Hingga membuatnya tak sanggup menyangga beban hidup ini.
“Scarlet!” Scarlet ambruk, tak sadarkan diri.
Carl segera menangkap tubuhnya dan membawanya kembali masuk ke mobil.
“Harusnya aku tak menurutimu membawamu kemari, kau masih belum siap. Harusnya aku tahu itu.” Dengan raut sedih, Carl membelai rambut Scarlet yang masih pingsan dalam pangkuannya.
***
Dua minggu berlalu. Nampak Scarlet masih belum bisa menerima kematian Jorell.
“Aku percaya Jorell masih hidup. Aku akan kembali ke rumah sakit sekarang. Mungkin saja ada orang yang menukar bayiku.” Scarlet berpikir demikian.
Bahkan orang lain pun yang melihatnya akan berpikiran jika wanita itu mulai gila. Karena tak bisa menerima kenyataan.
“Ini tak bisa dibiarkan. Aku harus mencari cara. Aku mau Scarlet kembali seperti biasanya.” Carl ada di balik pintu ruangan, namun ia hanya melihat saja. Sekadar mengontrol keadaan istrinya.
“Aku harus cepat mengambil tindakan sebelum keadaan Scarlet semakin bertambah parah.” Carl yang saat itu mengintip dari balik pintu yang dia buka sedikit, menutup kembali pintu itu.

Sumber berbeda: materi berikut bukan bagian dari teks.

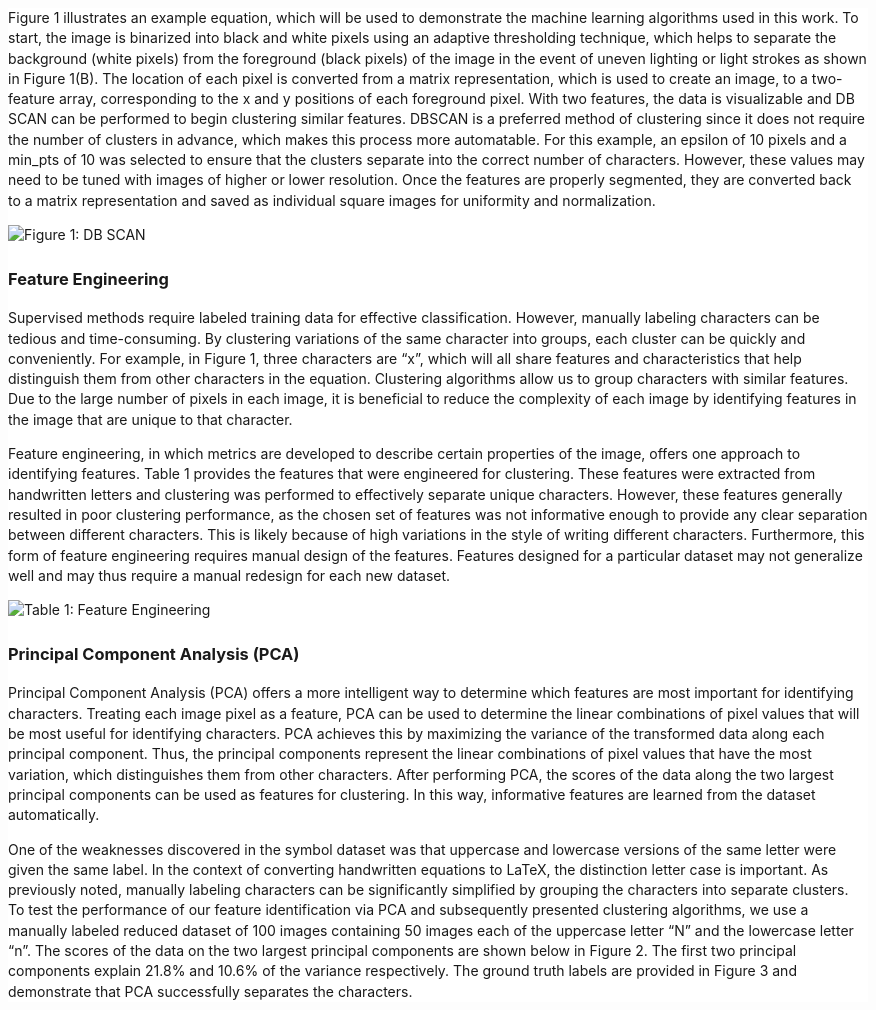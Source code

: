 Figure 1 illustrates an example equation, which will be used to demonstrate the machine learning algorithms used in this work. To start, the image is binarized into black and white pixels using an adaptive thresholding technique, which helps to separate the background (white pixels) from the foreground (black pixels) of the image in the event of uneven lighting or light strokes as shown in Figure 1(B). The location of each pixel is converted from a matrix representation, which is used to create an image, to a two-feature array, corresponding to the x and y positions of each foreground pixel. With two features, the data is visualizable and DB SCAN can be performed to begin clustering similar features. DBSCAN is a preferred method of clustering since it does not require the number of clusters in advance, which makes this process more automatable. For this example, an epsilon of 10 pixels and a min_pts of 10 was selected to ensure that the clusters separate into the correct number of characters. However, these values may need to be tuned with images of higher or lower resolution. Once the features are properly segmented, they are converted back to a matrix representation and saved as individual square images for uniformity and normalization.

![Figure 1: DB SCAN](/cs7641-project/docs/assets/images/final/fig1_dbscan.png)

### Feature Engineering

Supervised methods require labeled training data for effective classification. However, manually labeling characters can be tedious and time-consuming. By clustering variations of the same character into groups, each cluster can be quickly and conveniently. For example, in Figure 1, three characters are “x”, which will all share features and characteristics that help distinguish them from other characters in the equation. Clustering algorithms allow us to group characters with similar features. Due to the large number of pixels in each image, it is beneficial to reduce the complexity of each image by identifying features in the image that are unique to that character.

Feature engineering, in which metrics are developed to describe certain properties of the image, offers one approach to identifying features. Table 1 provides the features that were engineered for clustering. These features were extracted from handwritten letters and clustering was performed to effectively separate unique characters. However, these features generally resulted in poor clustering performance, as the chosen set of features was not informative enough to provide any clear separation between different characters. This is likely because of high variations in the style of writing different characters. Furthermore, this form of feature engineering requires manual design of the features. Features designed for a particular dataset may not generalize well and may thus require a manual redesign for each new dataset.

![Table 1: Feature Engineering](/cs7641-project/docs/assets/images/final/table1_features.png)

### Principal Component Analysis (PCA)

Principal Component Analysis (PCA) offers a more intelligent way to determine which features are most important for identifying characters. Treating each image pixel as a feature, PCA can be used to determine the linear combinations of pixel values that will be most useful for identifying characters. PCA achieves this by maximizing the variance of the transformed data along each principal component. Thus, the principal components represent the linear combinations of pixel values that have the most variation, which distinguishes them from other characters. After performing PCA, the scores of the data along the two largest principal components can be used as features for clustering. In this way, informative features are learned from the dataset automatically.

One of the weaknesses discovered in the symbol dataset was that uppercase and lowercase versions of the same letter were given the same label. In the context of converting handwritten equations to LaTeX, the distinction letter case is important. As previously noted, manually labeling characters can be significantly simplified by grouping the characters into separate clusters. To test the performance of our feature identification via PCA and subsequently presented clustering algorithms, we use a manually labeled reduced dataset of 100 images containing 50 images each of the uppercase letter “N” and the lowercase letter “n”. The scores of the data on the two largest principal components are shown below in Figure 2. The first two principal components explain 21.8% and 10.6% of the variance respectively. The ground truth labels are provided in Figure 3 and demonstrate that PCA successfully separates the characters.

Dia lantas memanggil pelayan yang ada di rumah dan meminta mereka untuk segera mengemasi semua barang-barang di rumah.
Hari itu juga, dia memutuskan untuk meninggalkan Swiss, demi kebaikan Scarlet.
***
“Carl, kita mau ke mana?” tanya Scarlet setelah duduk di pesawat.
“Ke Italia. Kita bertiga akan pindah ke sana. Aku juga akan mengurus mutasi kerjamu ke sana nanti.”
Carl memutuskan untuk pindah ke Italia dan menetap di sana. Selain untuk berobat, juga untuk membuat Scarlet jauh dari kenangan Jorell. Mungkin cara inilah satu-satunya yang bisa membuat mereka bertiga melanjutkan hidup dengan tenang.
“Joice Sayang, sebentar lagi kita akan tiba di rumah baru kita.”
Carl menatap sepasang biji mata bulat putrinya yang barusan terbangun dan tersenyum menatapnya.
***
Kabar mengenai kepindahan Detektif Carl menyebar dengan cepat. Banyak klien banyak yang menyayangkan hal tersebut. Karena kantor itu sekarang tutup.
“Sayang sekali, padahal aku akan menyerahkan kasusku kemari.” Seorang pria sampai di depan kantor Detektif Carl.
Di sana ada tulisan 'kantor ditutup dan pindah' padahal saat ini di sana, kantor itu sedang ramai-ramainya.
***
“Betsy, kemari sebentar!” teriak seorang lelaki di sebuah rumah.
Pria itu sedang duduk di sofa panjang di ruang tamu. Entah kenapa pria itu nampak senang sekali. Terlihat guratan senyum membekas di wajahnya.
“Carl, akhirnya kau pergi juga dari sini tanpa perlu aku mengusirmu! Lihat, Jorellmu ada bersamaku. Dia mirip sekali denganmu! Menyebalkan sekali!”
Pria itu memang Darcy. Dia duduk dengan memangku Jorell. Dia menatapnya tajam. Memang terlihat, Jorell adalah kopian Detektif Carl seratus persen.
Dari alisnya yang tebal, biji matanya yang bulat, bentuk hidungnya, sampai bagian bibirnya semua mirip sekali dengan Detektif Carl.
Terdengar suara tangis. Jorell menangis, entah kenapa bayi mungil dan lucu itu menangis.
“Kau bisa diam tidak? Jika tidak bisa diam, aku akan memberimu pelajaran!”
Darcy kembali menatap tajam bayi mungil di pangkuannya yang ternyata tidak bisa berhenti menangis.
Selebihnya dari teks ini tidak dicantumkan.